Between 2012 and 2018, Hilton recorded 94 total receptions of 25-plus yards -- the most in the NFL. His yards-per-reception mark of 16 is also the highest among all players with at least 400 receptions in that span. The big question in the immediate future is, can Hilton continue to enjoy that kind of success working with Jacoby Brissett as his full-time quarterback in the wake of Andrew Luck's retirement?

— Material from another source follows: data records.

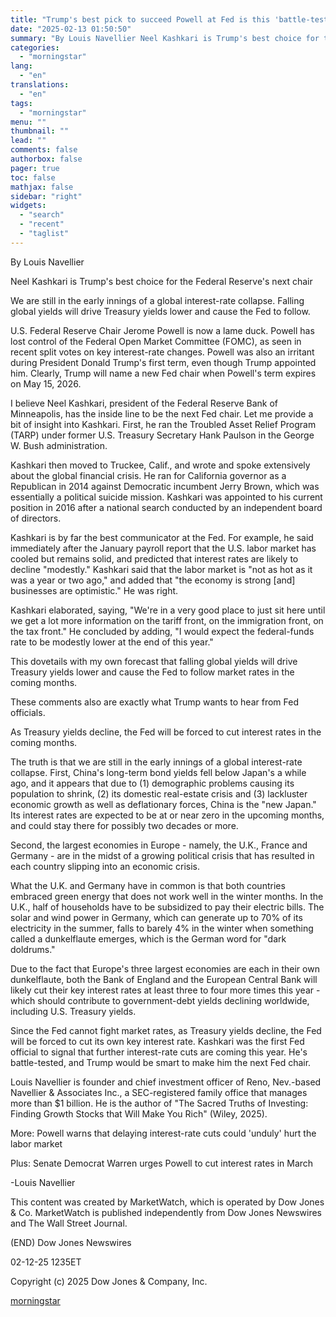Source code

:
 ```yaml
---
title: "Trump's best pick to succeed Powell at Fed is this 'battle-tested' market expert"
date: "2025-02-13 01:50:50"
summary: "By Louis Navellier Neel Kashkari is Trump's best choice for the Federal Reserve's next chair We are still in the early innings of a global interest-rate collapse. Falling global yields will drive Treasury yields lower and cause the Fed to follow. U.S. Federal Reserve Chair Jerome Powell is now a..."
categories:
  - "morningstar"
lang:
  - "en"
translations:
  - "en"
tags:
  - "morningstar"
menu: ""
thumbnail: ""
lead: ""
comments: false
authorbox: false
pager: true
toc: false
mathjax: false
sidebar: "right"
widgets:
  - "search"
  - "recent"
  - "taglist"
---
```


By Louis Navellier

Neel Kashkari is Trump's best choice for the Federal Reserve's next chair

We are still in the early innings of a global interest-rate collapse. Falling global yields will drive Treasury yields lower and cause the Fed to follow.

U.S. Federal Reserve Chair Jerome Powell is now a lame duck. Powell has lost control of the Federal Open Market Committee (FOMC), as seen in recent split votes on key interest-rate changes. Powell was also an irritant during President Donald Trump's first term, even though Trump appointed him. Clearly, Trump will name a new Fed chair when Powell's term expires on May 15, 2026.

I believe Neel Kashkari, president of the Federal Reserve Bank of Minneapolis, has the inside line to be the next Fed chair. Let me provide a bit of insight into Kashkari. First, he ran the Troubled Asset Relief Program (TARP) under former U.S. Treasury Secretary Hank Paulson in the George W. Bush administration.

Kashkari then moved to Truckee, Calif., and wrote and spoke extensively about the global financial crisis. He ran for California governor as a Republican in 2014 against Democratic incumbent Jerry Brown, which was essentially a political suicide mission. Kashkari was appointed to his current position in 2016 after a national search conducted by an independent board of directors.

Kashkari is by far the best communicator at the Fed. For example, he said immediately after the January payroll report that the U.S. labor market has cooled but remains solid, and predicted that interest rates are likely to decline "modestly." Kashkari said that the labor market is "not as hot as it was a year or two ago," and added that "the economy is strong [and] businesses are optimistic." He was right.

Kashkari elaborated, saying, "We're in a very good place to just sit here until we get a lot more information on the tariff front, on the immigration front, on the tax front." He concluded by adding, "I would expect the federal-funds rate to be modestly lower at the end of this year."

This dovetails with my own forecast that falling global yields will drive Treasury yields lower and cause the Fed to follow market rates in the coming months.

These comments also are exactly what Trump wants to hear from Fed officials.

As Treasury yields decline, the Fed will be forced to cut interest rates in the coming months.

The truth is that we are still in the early innings of a global interest-rate collapse. First, China's long-term bond yields fell below Japan's a while ago, and it appears that due to (1) demographic problems causing its population to shrink, (2) its domestic real-estate crisis and (3) lackluster economic growth as well as deflationary forces, China is the "new Japan." Its interest rates are expected to be at or near zero in the upcoming months, and could stay there for possibly two decades or more.

Second, the largest economies in Europe - namely, the U.K., France and Germany - are in the midst of a growing political crisis that has resulted in each country slipping into an economic crisis.

What the U.K. and Germany have in common is that both countries embraced green energy that does not work well in the winter months. In the U.K., half of households have to be subsidized to pay their electric bills. The solar and wind power in Germany, which can generate up to 70% of its electricity in the summer, falls to barely 4% in the winter when something called a dunkelflaute emerges, which is the German word for "dark doldrums."

Due to the fact that Europe's three largest economies are each in their own dunkelflaute, both the Bank of England and the European Central Bank will likely cut their key interest rates at least three to four more times this year - which should contribute to government-debt yields declining worldwide, including U.S. Treasury yields.

Since the Fed cannot fight market rates, as Treasury yields decline, the Fed will be forced to cut its own key interest rate. Kashkari was the first Fed official to signal that further interest-rate cuts are coming this year. He's battle-tested, and Trump would be smart to make him the next Fed chair.

Louis Navellier is founder and chief investment officer of Reno, Nev.-based Navellier & Associates Inc., a SEC-registered family office that manages more than $1 billion. He is the author of "The Sacred Truths of Investing: Finding Growth Stocks that Will Make You Rich" (Wiley, 2025).

More: Powell warns that delaying interest-rate cuts could 'unduly' hurt the labor market

Plus: Senate Democrat Warren urges Powell to cut interest rates in March

-Louis Navellier

This content was created by MarketWatch, which is operated by Dow Jones & Co. MarketWatch is published independently from Dow Jones Newswires and The Wall Street Journal.

(END) Dow Jones Newswires

02-12-25 1235ET

Copyright (c) 2025 Dow Jones & Company, Inc.

[morningstar](https://www.morningstar.com/news/marketwatch/20250212291/trumps-best-pick-to-succeed-powell-at-fed-is-this-battle-tested-market-expert)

7) Marquise Brown, Baltimore Ravens

After a long recovery from Lisfranc surgery that kept him off the field for most of the preseason, Brown quickly showed he was worth the wait on Sunday, recording touchdown catches of 47 and 83 yards in his NFL debut. Brown is the first player in NFL history with more than one touchdown catch of at least 40 yards in his first career game. His 83-yard TD was also the second-longest by a player in his first NFL game in the Super Bowl era. Brown should see plenty of deep opportunities in 2019, especially if teams continue to focus on stopping Baltimore's potent ground game.

8) John Ross, Cincinnati Bengals

If you knew for sure that Ross would produce like he did in Week 1 all year long, he would be at the second or third spot on this list. I know this is an awfully ambitious thing to say about a player who struggled to stay healthy and productive in his first two NFL seasons, but it's hard not to get excited about what we saw from him Sunday, with Ross finally looking like someone worth taking ninth overall in the 2017 NFL Draft. Speed has never been an issue with Ross; rather, injuries and a subsequent loss of confidence set him back. But it looks like he might be able to engineer a career resurgence under new coach Zac Taylor, who's already made it a point of emphasis to get Ross more heavily involved in the offense -- his 12 targets (which yielded seven catches for 158 yards and two scores) were a career high.

9) Tyreek Hill, Kansas City Chiefs

Hill led the NFL in 2018 with 27 catches of 20-plus yards and eight catches of 40-plus yards; he also paced the league in catches of 20-plus air yards (18). The two-time All-Pro probably won't finish with the same kind of gaudy stats in 2019 because of a shoulder injury that is expected to sideline him for at least a month, but he should be making a major impact for the Chiefs' offense as soon as he returns to the field.

10) Josh Gordon, New England Patriots

Not too long ago, New England's receiver group looked like one of the NFL's worst. Now, it's one of the strongest, with Gordon (returning from a suspension) and Brown joining Julian Edelman and Phillip Dorsett. In Week 1, Gordon snared a 20-yard touchdown pass from Tom Brady and added another 44-yard grab earlier in the game, signaling he could top last year's unbelievable mark of 18 yards per catch.